Abstract Categories

Previous: Crunch internals

There are number of areas where Crunch needs to represent an object as belonging to one of many categories. The simplest and most common example of this is the categories of a categorical variable. For a categorical variable, the values of the variable can be one of a limited set of categories and those categories are specified in the Crunch API as metadata about the variable. These categoricals are similar to R’s factors but are richer because Crunch categoricals can have any number of missing values (compared to just NA for factors), as well as a numeric representation that is separate from the category ids (which is useful for things like income bins, where you might put the middle of the bin as the value).

Moving beyond just categorical variables, we have a need to be able to represent a number of different properties, transformations, etc. in a category-like way. One concrete example is used heavily in order to add subtotals and headings to representations of categorical variables. In order to do this, we have two families of S4 classes: AbstractCategory and AbstractCategories Although subtotals and headings was the initial motivation for the new classes, they will allow for other types of representations and manipulations in the future.

AbstractCategories

The core classes that all other classes inherit from are AbstractCategory and AbstractCategories. The first, AbstractCategory, is designed to represent a single category, which might have a number of properties about it (what those are will be explained in more detail below). The second, AbstractCategories is designed to hold more than one AbstractCategory together to form a coherent group. As a simple, example: an AbstractCategories for binned income could have 5 AbstractCategorys: <$25,000, $25,000-$49,999, $50,000-$99,999, $100,000-$199,999, >$200,000. This could be represented in R as:

income <- AbstractCategories(AbstractCategory(name = "<$25,000"),
                             AbstractCategory(name = "$25,000-$49,999"),
                             AbstractCategory(name = "$50,000-$99,999"),
                             AbstractCategory(name = "$100,000-$199,999"),
                             AbstractCategory(name = ">$200,000"))

An alternate (and less typing) way to instantiate this same AbstractCategories is to send lists, and the constructor takes care of calling the AbstractCategory class on each (as below). Each of the child-classes of AbstractCategories (described in the sections below) have their own mapping of plural container to singular entity constructor in the same way, so passing Categories a list will result in a Categories object full of Category objects.

income <- AbstractCategories(list(name = "<$25,000"),
                             list(name = "$25,000-$49,999"),
                             list(name = "$50,000-$99,999"),
                             list(name = "$100,000-$199,999"),
                             list(name = ">$200,000"))

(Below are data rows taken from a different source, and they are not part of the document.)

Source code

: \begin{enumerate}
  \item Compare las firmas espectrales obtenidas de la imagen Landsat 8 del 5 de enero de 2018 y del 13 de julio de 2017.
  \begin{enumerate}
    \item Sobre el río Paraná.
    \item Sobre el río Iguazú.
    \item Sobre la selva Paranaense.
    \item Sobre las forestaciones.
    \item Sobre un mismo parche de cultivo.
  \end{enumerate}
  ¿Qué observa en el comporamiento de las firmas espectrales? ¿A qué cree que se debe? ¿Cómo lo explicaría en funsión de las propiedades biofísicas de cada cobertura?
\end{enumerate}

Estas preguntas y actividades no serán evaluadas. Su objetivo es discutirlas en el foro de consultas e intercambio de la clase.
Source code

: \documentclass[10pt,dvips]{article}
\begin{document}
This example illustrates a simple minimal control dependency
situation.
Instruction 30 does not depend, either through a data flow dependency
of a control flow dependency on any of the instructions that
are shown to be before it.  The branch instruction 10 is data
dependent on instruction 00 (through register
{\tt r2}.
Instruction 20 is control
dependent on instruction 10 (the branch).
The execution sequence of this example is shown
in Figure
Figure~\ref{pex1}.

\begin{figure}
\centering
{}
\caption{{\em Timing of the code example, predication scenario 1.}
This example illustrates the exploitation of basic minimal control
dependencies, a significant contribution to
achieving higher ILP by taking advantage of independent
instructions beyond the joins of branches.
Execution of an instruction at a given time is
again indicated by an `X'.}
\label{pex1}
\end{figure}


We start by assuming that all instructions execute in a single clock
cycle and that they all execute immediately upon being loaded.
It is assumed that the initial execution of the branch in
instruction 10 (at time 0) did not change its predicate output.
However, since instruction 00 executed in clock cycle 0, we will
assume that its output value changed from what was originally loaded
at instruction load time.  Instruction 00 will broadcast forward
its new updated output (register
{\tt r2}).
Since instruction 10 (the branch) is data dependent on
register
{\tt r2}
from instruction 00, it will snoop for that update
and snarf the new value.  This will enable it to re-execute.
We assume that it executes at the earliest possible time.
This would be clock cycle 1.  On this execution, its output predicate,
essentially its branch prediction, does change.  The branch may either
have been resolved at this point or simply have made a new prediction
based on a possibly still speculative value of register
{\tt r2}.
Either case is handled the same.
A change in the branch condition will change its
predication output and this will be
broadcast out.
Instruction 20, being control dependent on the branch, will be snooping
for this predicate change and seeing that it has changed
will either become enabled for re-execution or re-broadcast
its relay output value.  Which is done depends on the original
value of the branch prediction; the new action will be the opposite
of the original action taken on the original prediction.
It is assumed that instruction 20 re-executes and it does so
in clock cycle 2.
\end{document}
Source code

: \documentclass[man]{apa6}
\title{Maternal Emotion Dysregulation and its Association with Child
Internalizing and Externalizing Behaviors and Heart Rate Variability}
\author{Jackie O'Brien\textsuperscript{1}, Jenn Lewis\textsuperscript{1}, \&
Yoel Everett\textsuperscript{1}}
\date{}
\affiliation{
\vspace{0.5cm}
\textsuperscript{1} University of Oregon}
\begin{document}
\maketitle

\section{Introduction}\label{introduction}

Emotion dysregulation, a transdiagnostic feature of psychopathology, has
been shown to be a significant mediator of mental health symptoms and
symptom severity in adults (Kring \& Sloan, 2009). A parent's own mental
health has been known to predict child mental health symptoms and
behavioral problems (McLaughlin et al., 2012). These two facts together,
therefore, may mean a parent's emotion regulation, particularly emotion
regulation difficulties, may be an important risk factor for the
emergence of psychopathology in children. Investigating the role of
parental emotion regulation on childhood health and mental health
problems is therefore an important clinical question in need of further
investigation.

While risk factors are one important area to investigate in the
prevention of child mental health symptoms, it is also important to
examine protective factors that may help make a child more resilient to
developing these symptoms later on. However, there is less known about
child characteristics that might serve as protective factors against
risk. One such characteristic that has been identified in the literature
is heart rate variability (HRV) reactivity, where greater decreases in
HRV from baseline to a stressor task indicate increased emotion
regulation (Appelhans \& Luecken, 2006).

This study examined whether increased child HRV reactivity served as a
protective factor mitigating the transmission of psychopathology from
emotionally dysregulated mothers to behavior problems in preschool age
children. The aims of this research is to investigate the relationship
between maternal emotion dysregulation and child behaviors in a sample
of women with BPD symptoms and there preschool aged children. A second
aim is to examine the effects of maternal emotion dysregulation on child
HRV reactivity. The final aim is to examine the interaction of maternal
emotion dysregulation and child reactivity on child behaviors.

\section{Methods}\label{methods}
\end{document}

Finally, there’s a data argument, if you already have a list of AbstractCategorys (or simply named lists!) you want to pass in (the same thing could also be accomplished with do.call):

income_list <- list(list(name = "<$25,000"),
                    list(name = "$25,000-$49,999"),
                    list(name = "$50,000-$99,999"),
                    list(name = "$100,000-$199,999"),
                    list(name = ">$200,000"))
income <- AbstractCategories(data=income_list)

Methods

Any methods that are defined for the abstract classes will function on the subclasses as well. Child classes might have special over-ride methods defined for them, but for the most part, if a method can be used on AbstractCategories or AbstractCategory it can be used on the child classes as well.

AbstractCategories inherits from list and AbstractCategory inherits from namedList so many of the same methods will be work with both of them. This includes using [, [[, [<-, and [[<- to get and set subsets of AbstractCategories and $, and [[ to get the properties in an AbstractCategory.

lapply has also been defined for AbstractCategories for easily iterating over all members. modifyCats also allows for modifying one AbstractCategories object by updating with new information from a second AbstractCategories object in the same way that modifyList works, but crucially it does not recurse into the AbstractCategory objects themselves.

Finally, there are a few custom methods that return the values of the properties as either a vector of that property for each member (when using the plural versions against AbstractCategories) or a vector (typically of length one) for a single member (when using the singular versions against AbstractCategory).

names returns the names associated with each AbstractCategory in an AbstractCategories object. And name returns the names associated with an AbstractCategory object. ids and id patterns the exact same way.

Categories

Categories from a categorical variable are represented by the Categories and Category classes. They inherit directly from AbstractCategories and Category respectively. For these, each Category must have a name and an id, they optionally can have a numeric_value, missing, and selected property.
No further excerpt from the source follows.